This month, my taste in music converged unexpectedly with some dead academics I’ve been learning about. Baltimore-based band Future Islands released a video for “A Dream of You and Me” off their upcoming album, Singles. And it looks to me like a love letter to Gestalt psychology (hence the dead academics).
Gestalt psychology is typically explained in introductory psychology classes as a fringe movement in the 20th century study of the mind. Its pioneering researchers are remembered mostly for their ideas on form in visual perception — specifically, the way people see objects in the environment as wholes, not just collections of parts. Think of the difference between seeing a square as a whole square, rather than first perceiving the top line of the square, then the second, third, and fourth lines, all as separate entities. You could see a square in that latter piecemeal way; we typically just don’t.
According to Gestalt psychologists, that tendency to see wholes drives our visual experience in ways like making us “fill in” incomplete shapes, or naturally see even two-dimensional environments as having figures — distinct objects that appear closest to us in space — and grounds, which are basically backgrounds.
All these ideas came to mind when I first watched the “A Dream of You and Me” video, since it’s mostly moving patterns and shapes. Of course, I doubt this video is meant to salute Gestalt Psychology — Future Islands videos just tend to be pleasingly weird (see Balance, Tin Man and the video at the bottom of this post).
Nonetheless, it’s pretty cool to watch the video and notice how the slightest changes — a tiny reduction in light, or the motion of a paper cut-out — can shift your overall impression of the images on screen. One especially Gestalt moment happens around 3:08, when what looks like a painting-under-construction suddenly becomes the ground for a collection of moving black shapes.
In honor of this lovely little video and the overlooked branch of psychology it evokes, here are five facts on the Gestalt school of thought:
1) World Wars I and II helped block Gestalt psychology from establishing a strong legacy. Based in Germany, most Gestalt researchers had to abandon or suspend their work during World War I. By the end of World War II, many had died or left for other countries, where they struggled to find graduate students who were at all familiar with their work.
2) Gestalt psychology was founded by Wolfgang Köhler, Max Wertheimer, and Kurt Koffka. Köhler was trained as a physicist and worked under Max Planck, who famously originated quantum theory. In his definitive book on Gestalt psychology he attacks both behaviorism and introspection, two popular movements in psychology during his heyday. Wertheimer studied lie detectors early in his career and ended his research with the book Productive Thinking. Koffka wrote a Gestalt book that looks much scarier than Köhler’s (it’s over 700 pages long) and took a special interest in applying Gestalt ideas to learning in children.
3) As hinted by their resumés, the Gestalts were interested in way more than visual perception.

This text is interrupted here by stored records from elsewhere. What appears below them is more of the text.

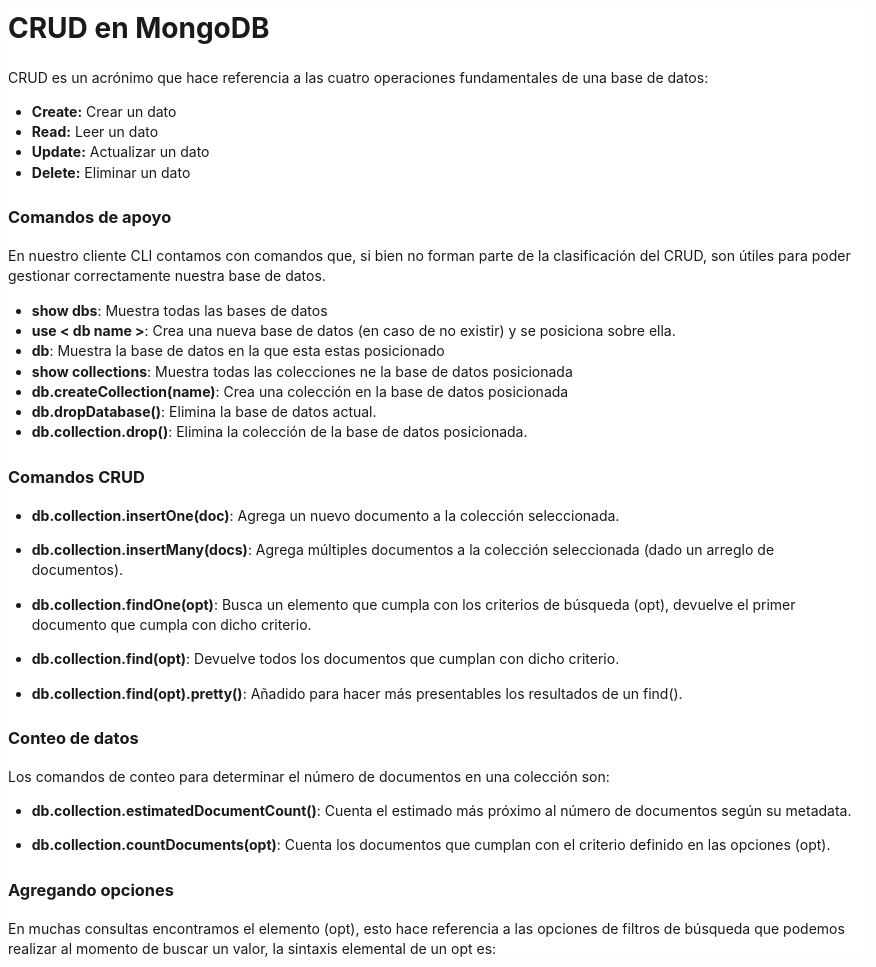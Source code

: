 # CRUD en MongoDB

CRUD es un acrónimo que hace referencia a las cuatro operaciones fundamentales de una base de datos:

- **Create:** Crear un dato
- **Read:** Leer un dato
- **Update:** Actualizar un dato
- **Delete:** Eliminar un dato

### Comandos de apoyo

En nuestro cliente CLI contamos con comandos que, si bien no forman parte de la clasificación del CRUD, son útiles para poder gestionar correctamente nuestra base de datos.

- **show dbs**: Muestra todas las bases de datos
- **use < db name >**: Crea una nueva base de datos (en caso de no existir) y se posiciona sobre ella.
- **db**: Muestra la base de datos en la que esta estas posicionado
- **show collections**: Muestra todas las colecciones ne la base de datos posicionada
- **db.createCollection(name)**: Crea una colección en la base de datos posicionada
- **db.dropDatabase()**: Elimina la base de datos actual.
- **db.collection.drop()**: Elimina la colección de la base de datos posicionada.


### Comandos CRUD

- **db.collection.insertOne(doc)**: Agrega un nuevo documento a la colección seleccionada.

- **db.collection.insertMany(docs)**: Agrega múltiples documentos a la colección seleccionada (dado un arreglo de documentos).

- **db.collection.findOne(opt)**: Busca un elemento que cumpla con los criterios de búsqueda (opt), devuelve el primer documento que cumpla con dicho criterio.

- **db.collection.find(opt)**: Devuelve todos los documentos que cumplan con dicho criterio. 

- **db.collection.find(opt).pretty()**: Añadido para hacer más presentables los resultados de un find().


### Conteo de datos

Los comandos de conteo para determinar el número de documentos en una colección son:

- **db.collection.estimatedDocumentCount()**: Cuenta el estimado más próximo  al número de documentos según su metadata.

- **db.collection.countDocuments(opt)**: Cuenta los documentos que cumplan con el criterio definido en las opciones (opt).

### Agregando opciones

En muchas consultas encontramos el elemento (opt), esto hace referencia a las opciones de filtros de búsqueda que podemos realizar al momento de buscar un valor, la sintaxis elemental de un opt es:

They had theories on memory, learning, problem-solving, and consciousness. And in his book, Köhler outlines a Gestalt approach to studying all of psychology, which he contrasts with approaches looking just at behavior or the brain. The Gestalt research program would take a big-picture approach by also studying experience, the environments we live in, and the physical laws that govern our environments.
4) Ever hear the term “self-actualization”? It came from Gestalt psychologist Kurt Goldstein. This was a huge surprise to me, since I first read the phrase in The Princess Diaries when I was 10 (true story) and later thought it was a modern self-help term. But Goldstein viewed this concept, meaning a “realization of one’s potential,” as a crucial force behind human motivation.
5) Goldstein’s work inspired Gestalt therapy, which is a separate movement from Gestalt psychology. Developed as a kind of “humanistic psychotherapy,” Gestalt therapy focuses on the in-the-moment relationship between the patient and analyst, and on the personal responsibility of patients. You can still try this kind of therapy today — see the Gestalt Institute of Toronto.